There are writers who support the view that there is nothing higher than the interest of each of the parties as judged by each party himself. If the other party is unwilling to give in, then only war can decide whose interest is legally stronger. This, according to them, is not the denial of law, but the only legal proof possible in international life.
Westlake, who takes a more restricted view of the right says: "What we take to be pointed out by justice as the true international right of self-preservation is merely that of self-defense. A state may defend itself by preventive means if, in its conscientious judgment necessary, against attack by another state, threat of attack, or preparations or other conduct from which an intention to attack may reasonably be apprehended. In so doing, it will be acting in a manner intrinsically defensive, even though externally aggressive. The conscientious judgment of the state acting on the right thus allowed must necessarily stand in the place of authoritative sanction, so long as the present imperfect organization of the world continues."

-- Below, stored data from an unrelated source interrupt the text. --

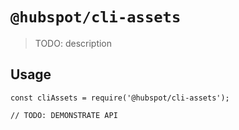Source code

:# `@hubspot/cli-assets`

> TODO: description

## Usage

```
const cliAssets = require('@hubspot/cli-assets');

// TODO: DEMONSTRATE API
```
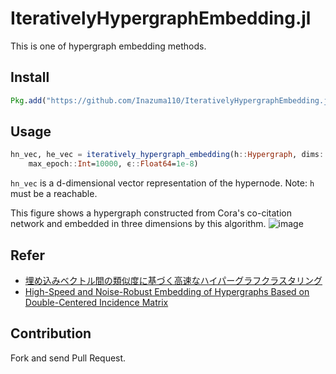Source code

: # IterativelyHypergraphEmbedding.jl
This is one of hypergraph embedding methods.

## Install
```jl
Pkg.add("https://github.com/Inazuma110/IterativelyHypergraphEmbedding.jl")
```

## Usage
```jl
hn_vec, he_vec = iteratively_hypergraph_embedding(h::Hypergraph, dims::Int=2,
    max_epoch::Int=10000, ϵ::Float64=1e-8)
```
`hn_vec` is a d-dimensional vector representation of the hypernode.
Note:
`h` must be a reachable.

This figure shows a hypergraph constructed from Cora's co-citation network and embedded in three dimensions by this algorithm.
![image](https://user-images.githubusercontent.com/31335755/204723113-f24665f7-bd0f-4401-838c-1805a76dfc52.png)



## Refer
- [埋め込みベクトル間の類似度に基づく高速なハイパーグラフクラスタリング](https://www.jstage.jst.go.jp/article/jsaikbs/123/0/123_10/_article/-char/ja/)
- [High-Speed and Noise-Robust Embedding of Hypergraphs Based on Double-Centered Incidence Matrix](https://www.springerprofessional.de/en/high-speed-and-noise-robust-embedding-of-hypergraphs-based-on-do/19984222)

## Contribution
Fork and send Pull Request.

These different views of the right of self-defense are not of much consequence to us for our present purposes. What is necessary for us to notice is that the conception of aggression being only the complement of that of self-defense, so long as the question whether a particular war is or is not in self-defense remains unjusticiable, and is made to depend only upon the "conscientious judgment" of the party itself, the Pact fails to add anything to the existing law. It only serves to agitate the opinion of the world, and the risk involved in its violation lies only in rousing an unfavorable world opinion against the offending party. Nothing can be said to be "law" when its obligation is still for all practical purposes dependent on the mere will of the party.